NASA/ONERA Collaboration on Small Hovering Rotor Broadband Noise Prediction using Lattice-Boltzmann and Structured Navier-Stokes Solvers

This work compares two lattice-Boltzmann method solvers, PowerFLOW and ProLB, and two structured Navier-Stokes solvers, OVERFLOW2 and FAST, used by NASA and ONERA, respectively, for the broadband noise prediction of an ideally twisted rotor as part of Implementing Arrangement number FR-0685-0, ‘Comparing Computational Fluid Dynamics Solvers for Broadband Noise Prediction.’ Predicted results are evaluated against measured data from both smooth and rough blade sets acquired in the Small Hover Anechoic Chamber at the NASA Langley Research Center. Aerodynamic thrust predictions are seen to agree more favorably with the rough-blade measurements, whereas torque predictions agree better with the smooth-blade measurements. A tonal noise comparison shows better agreement to the measured data with the two structured Navier-Stokes solvers than with the two lattice-Boltzmann solvers, which is thought to be caused by the different geometric discretization associated with each solver paradigm.
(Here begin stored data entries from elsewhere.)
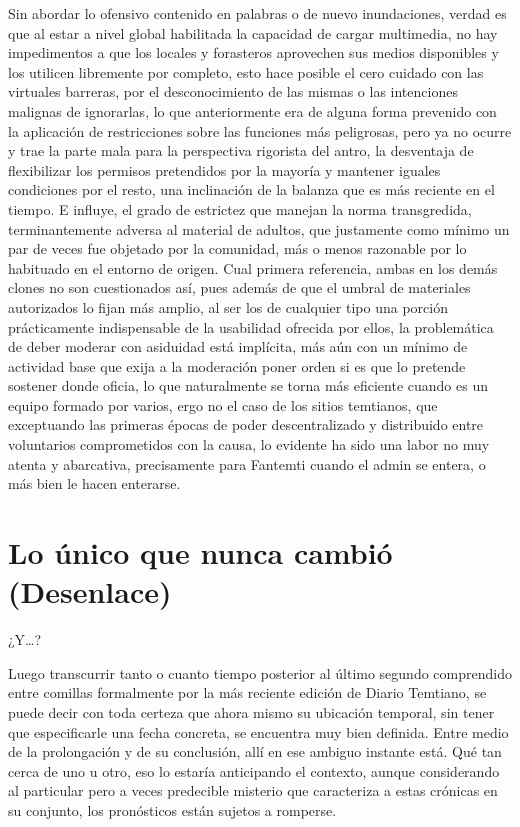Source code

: \documentclass[
]{book}
\begin{document}
Sin abordar lo ofensivo contenido en palabras o de nuevo inundaciones, verdad es que al estar a nivel global habilitada la capacidad de cargar multimedia, no hay impedimentos a que los locales y forasteros aprovechen sus medios disponibles y los utilicen libremente por completo, esto hace posible el cero cuidado con las virtuales barreras, por el desconocimiento de las mismas o las intenciones malignas de ignorarlas, lo que anteriormente era de alguna forma prevenido con la aplicación de restricciones sobre las funciones más peligrosas, pero ya no ocurre y trae la parte mala para la perspectiva rigorista del antro, la desventaja de flexibilizar los permisos pretendidos por la mayoría y mantener iguales condiciones por el resto, una inclinación de la balanza que es más reciente en el tiempo. E influye, el grado de estrictez que manejan la norma transgredida, terminantemente adversa al material de adultos, que justamente como mínimo un par de veces fue objetado por la comunidad, más o menos razonable por lo habituado en el entorno de origen. Cual primera referencia, ambas en los demás clones no son cuestionados así, pues además de que el umbral de materiales autorizados lo fijan más amplio, al ser los de cualquier tipo una porción prácticamente indispensable de la usabilidad ofrecida por ellos, la problemática de deber moderar con asiduidad está implícita, más aún con un mínimo de actividad base que exija a la moderación poner orden si es que lo pretende sostener donde oficia, lo que naturalmente se torna más eficiente cuando es un equipo formado por varios, ergo no el caso de los sitios temtianos, que exceptuando las primeras épocas de poder descentralizado y distribuido entre voluntarios comprometidos con la causa, lo evidente ha sido una labor no muy atenta y abarcativa, precisamente para Fantemti cuando el admin se entera, o más bien le hacen enterarse.

\hypertarget{lo-uxfanico-que-nunca-cambiuxf3-desenlace}{%
\chapter{Lo único que nunca cambió (Desenlace)}\label{lo-uxfanico-que-nunca-cambiuxf3-desenlace}}

¿Y\ldots?

Luego transcurrir tanto o cuanto tiempo posterior al último segundo comprendido entre comillas formalmente por la más reciente edición de Diario Temtiano, se puede decir con toda certeza que ahora mismo su ubicación temporal, sin tener que especificarle una fecha concreta, se encuentra muy bien definida. Entre medio de la prolongación y de su conclusión, allí en ese ambiguo instante está. Qué tan cerca de uno u otro, eso lo estaría anticipando el contexto, aunque considerando al particular pero a veces predecible misterio que caracteriza a estas crónicas en su conjunto, los pronósticos están sujetos a romperse.
\end{document}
Broadband noise comparisons show that both lattice-Boltzmann method solvers trend well with the smooth-blade measurements, with the exception of an overprediction by ProLB between 4 kHz and 15 kHz. OVERFLOW2 is seen to capture the measured nondeterministic tonal content between 3 kHz and 8 kHz on a narrowband spectral basis and FAST agrees well with the rough blades on a one-third octave band basis.